Sara Tongiani

Panel 3E Cinematic Transcodifications/2
Session 3 – July 2, 11:00 – 13:00

The Trans-medial Perspective of Metamorphosis

Based on a principle of instability, metamorphosis embodies (through time, space, and culture) the manifold becoming of shapes, figures, bodies, identities, and conditions. Throughout the ages, metamorphosis has been the exclusive preserve of literature, theatre, paintings, sculptures and prints. Indeed, metamorphosis represents a traditional figure within the visual framework: it is both a process and a medium in which the becoming and the transmigration are reflected. Regarded as figure, theme, and discourse, metamorphosis also bears elements, characteristics, and patterns of a “narrative structure”. All those recognizable parts incessantly migrate and transmigrate from one artistic medium to another, e.g. from literature to photography and cinema. Since the advent of cinema, metamorphosis has become a paradigmatic figure of the visual and media frameworks, marked by moving images. It can be argued that cinema, defined as “movement form” (Deleuze 2001), and more specifically as “temporal form” (Merleau-Ponty 1964), appears naturally devoted to host and reproduce the becoming of metamorphosis. The protean nature of contemporary images is especially emphasized by this kind of “magical manipulation” (Flusser 2011), which also contributes to define the contemporary “quick change” culture (Sobchack 2000) and the “soft” visual landscape (Hoelzl, Marie 2015).

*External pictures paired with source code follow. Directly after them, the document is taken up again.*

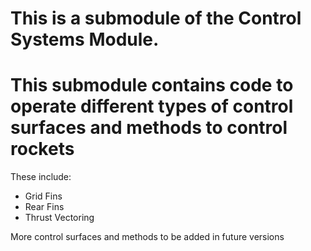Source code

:# This is a submodule of the Control Systems Module.
# This submodule contains code to operate different types of control surfaces and methods to control rockets

These include:
* Grid Fins
* Rear Fins
* Thrust Vectoring

More control surfaces and methods to be added in future versions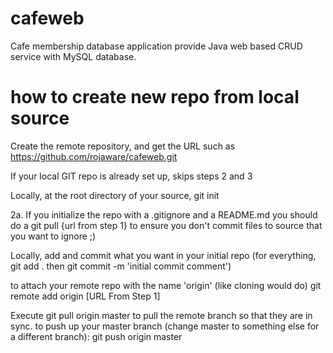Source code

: # cafeweb

Cafe membership database application provide Java web based CRUD service with MySQL database. 

# how to create new repo from local source
Create the remote repository, and get the URL such as  https://github.com/rojaware/cafeweb.git

If your local GIT repo is already set up, skips steps 2 and 3

Locally, at the root directory of your source, git init

2a. If you initialize the repo with a .gitignore and a README.md you should do a git pull {url from step 1} to ensure you don't commit files to source that you want to ignore ;)

Locally, add and commit what you want in your initial repo (for everything, git add . then  git commit -m 'initial commit comment')

to attach your remote repo with the name 'origin' (like cloning would do)
git remote add origin [URL From Step 1]

Execute git pull origin master to pull the remote branch so that they are in sync.
to push up your master branch (change master to something else for a different branch):
git push origin master
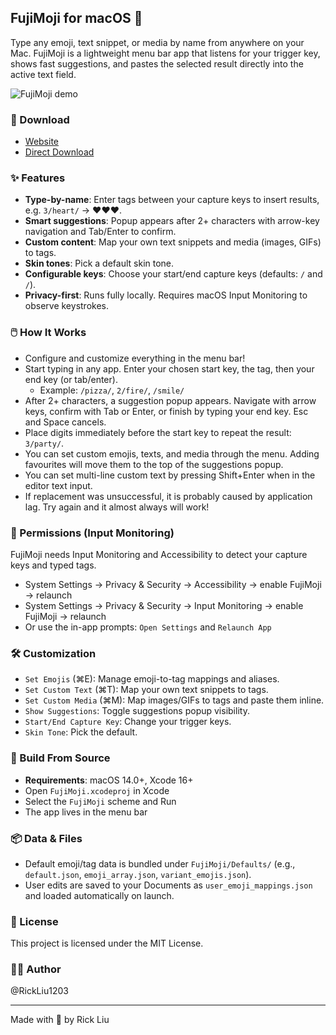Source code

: ## FujiMoji for macOS 🍎

Type any emoji, text snippet, or media by name from anywhere on your Mac. FujiMoji is a lightweight menu bar app that listens for your trigger key, shows fast suggestions, and pastes the selected result directly into the active text field.

![FujiMoji demo](FujiMoji/Assets.xcassets/fujimoji-demo.gif)

### 📱 Download
- [Website](https://fujimoji.app)
- [Direct Download](https://github.com/RickLiu1203/FujiMoji/releases/download/v1.0/FujiMoji.dmg)

### ✨ Features
- **Type-by-name**: Enter tags between your capture keys to insert results, e.g. `3/heart/` → ❤️❤️❤️.
- **Smart suggestions**: Popup appears after 2+ characters with arrow-key navigation and Tab/Enter to confirm.
- **Custom content**: Map your own text snippets and media (images, GIFs) to tags.
- **Skin tones**: Pick a default skin tone.
- **Configurable keys**: Choose your start/end capture keys (defaults: `/` and `/`).
- **Privacy-first**: Runs fully locally. Requires macOS Input Monitoring to observe keystrokes.

### 🖱️ How It Works
- Configure and customize everything in the menu bar!
- Start typing in any app. Enter your chosen start key, the tag, then your end key (or tab/enter).
  - Example: `/pizza/`, `2/fire/`, `/smile/`
- After 2+ characters, a suggestion popup appears. Navigate with arrow keys, confirm with Tab or Enter, or finish by typing your end key. Esc and Space cancels.
- Place digits immediately before the start key to repeat the result: `3/party/`.
- You can set custom emojis, texts, and media through the menu. Adding favourites will move them to the top of the suggestions popup.
- You can set multi-line custom text by pressing Shift+Enter when in the editor text input.
- If replacement was unsuccessful, it is probably caused by application lag. Try again and it almost always will work!

### 🔑 Permissions (Input Monitoring)
FujiMoji needs Input Monitoring and Accessibility to detect your capture keys and typed tags.
- System Settings → Privacy & Security → Accessibility → enable FujiMoji → relaunch
- System Settings → Privacy & Security → Input Monitoring → enable FujiMoji → relaunch
- Or use the in-app prompts: `Open Settings` and `Relaunch App`

### 🛠️ Customization
- `Set Emojis` (⌘E): Manage emoji-to-tag mappings and aliases.
- `Set Custom Text` (⌘T): Map your own text snippets to tags.
- `Set Custom Media` (⌘M): Map images/GIFs to tags and paste them inline.
- `Show Suggestions`: Toggle suggestions popup visibility.
- `Start/End Capture Key`: Change your trigger keys.
- `Skin Tone`: Pick the default.

### 🧰 Build From Source
- **Requirements**: macOS 14.0+, Xcode 16+
- Open `FujiMoji.xcodeproj` in Xcode
- Select the `FujiMoji` scheme and Run
- The app lives in the menu bar

### 📦 Data & Files
- Default emoji/tag data is bundled under `FujiMoji/Defaults/` (e.g., `default.json`, `emoji_array.json`, `variant_emojis.json`).
- User edits are saved to your Documents as `user_emoji_mappings.json` and loaded automatically on launch.

### 📄 License
This project is licensed under the MIT License.

### 👨‍💻 Author
@RickLiu1203

---

<div>
  <p>Made with 💜 by Rick Liu</p>
</div>
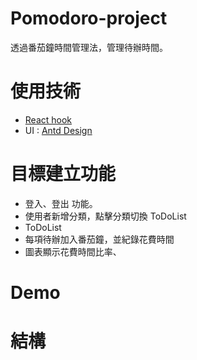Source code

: # Pomodoro-project
透過番茄鐘時間管理法，管理待辦時間。

# 使用技術
- [React hook](https://zh-hant.reactjs.org/)
- UI : [Antd Design](https://ant.design/)

# 目標建立功能
- 登入、登出 功能。
- 使用者新增分類，點擊分類切換 ToDoList
- ToDoList 
- 每項待辦加入番茄鐘，並紀錄花費時間
- 圖表顯示花費時間比率、


# Demo


# 結構
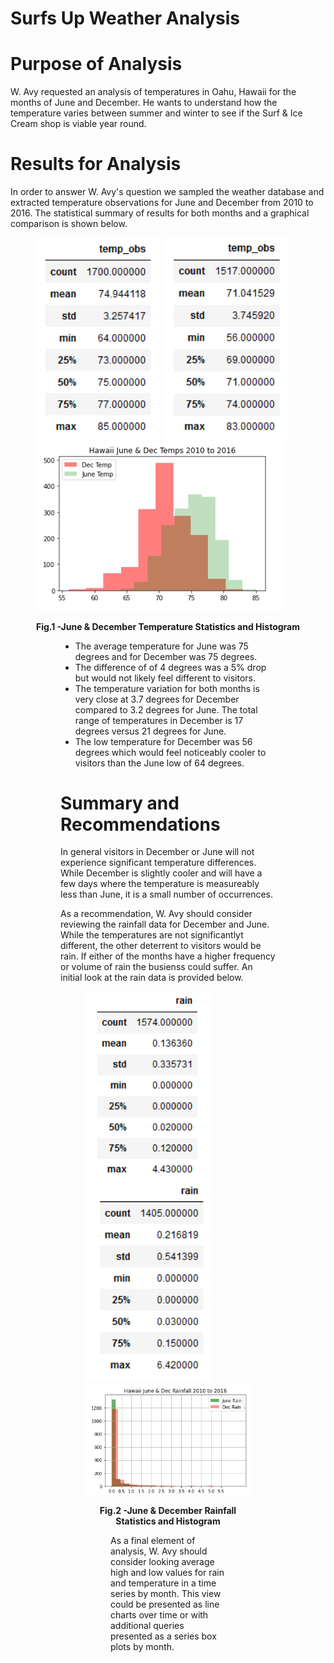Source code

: # Surfs Up Weather Analysis
# Purpose of Analysis
W. Avy requested an analysis of temperatures in Oahu, Hawaii for the months of June and December.  He wants to understand how the temperature varies between summer and winter to see if the Surf & Ice Cream shop is viable year round.
# Results for Analysis
In order to answer W. Avy's question we sampled the weather database and extracted temperature observations for June and December from 2010 to 2016.  The statistical summary of results for both months  and a graphical comparison is shown below.
<figure>
<p>
<img src="June_Temps.png" alt="June_Temps.png" width="200"/> 
<img src="Dec_Temps.png" alt="Dec_Temps.png" width="200" />
  <img src="Temp_Histogram.png" alt"Temp_Histogram.png" width="400" length="400" />
<figcaption align = "center"><b>Fig.1 -June & December Temperature Statistics and Histogram</b></figcaption>
<p>
<figure>

- The average temperature for June was 75 degrees and for December was 75 degrees.  
- The difference of of 4 degrees was a 5% drop but would not likely feel different to visitors.  
- The temperature variation for both months is very close at 3.7 degrees for December compared to 3.2 degrees for June.  The total range of temperatures in December is 17 degrees versus 21 degrees for June.  
- The low temperature for December was 56 degrees which would feel noticeably cooler to visitors than the June low of 64 degrees.
# Summary and Recommendations
In general visitors in December or June will not experience significant temperature differences.  While December is slightly cooler and will have a few days where the temperature is measureably less than June, it is a small number of occurrences.  

As a recommendation, W. Avy should consider reviewing the rainfall data for December and June.  While the temperatures are not significantlyt different, the other deterrent to visitors would be rain.  If either of the months have a higher frequency or volume of rain the busienss could suffer.  An initial look at the rain data is provided below.
<figure>
<p>
<img src="June_rain.png" alt="June_rain.png" width="200"/> 
<img src="Dec_rain.png" alt="Dec_rain.png" width="200" />
  <img src="Rain_Histogram.png" alt"Rain_Histogram.png" width="400" length="400" />
<figcaption align = "center"><b>Fig.2 -June & December Rainfall Statistics and Histogram</b></figcaption>
<p>
<figure>
  
As a final element of analysis, W. Avy should consider looking average high and low values for rain and temperature in a time series by month.  This view could be presented as line charts over time or with additional queries presented as a series box plots by month.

Exploring the condition of “being in between”, this paper aims to retrace some recurrent aspects which define metamorphosis, such as the relationship and the opposition between stillness and motion, visible and invisible, alive and dead, organic and inorganic, human and animal. Among the main metamorphic themes and motifs, the “becoming animal” has been over the centuries one of the most recurrent and influential in literature, cinema and arts. This paper will analyze some narrative and visual figures, and attempt to shed light both on the transmigration and on the media transcodification made by animal metamorphosis. The case studies exemplify the multiform variant of the same narration through different media and technics: from cinematographic morphing (The Wolf man, G. Wagger, 1941), to images manipulation (Matthew Barney, Daniel Lee), and mobile filters (Instagram). In terms of method and approach, employing critical perspectives of theory of literature which cross cinema and visual studies, this paper focuses on the re-mediation of narrative and visual figures. At the same time, we will take into account a few philosophical theories upon the “becoming animal” developed by Jacques Derrida, Giorgio Agamben, Gilles Deleuze, Félix Guattari, and Roberto Marchesini.

Bio

Sara Tongiani (PhD in Comparative Literature at the University of Turin, and PhD in Digital Humanities at the University of Genoa) is a post-doc researcher at the University of Udine. She has been a contract professor in Film Criticism and Production at the University of Genoa, where she has recently organized national and international conferences such as The Postmodern Condition: Forty Years Later (2019), Contemporary Images (2019), Technophobia and Technophilia (2018). Her lates essays inlcude: Virgil Widrich, Marco Brambilla e la necessità di ri-animare il corpo del cinema (“La Valle dell’Eden”, 34, 2019, pp.65-72); Adam Zagajewski: nel segno dell’esilio (“Ticontre. Teoria Testo Traduzione”, IX, 2018, pp. 2017-219); Westworld, dove la finzione è reale (Il realismo nelle arti, a cura di P. Montani, “Costellazioni”, 4, 2017, pp. 129-145).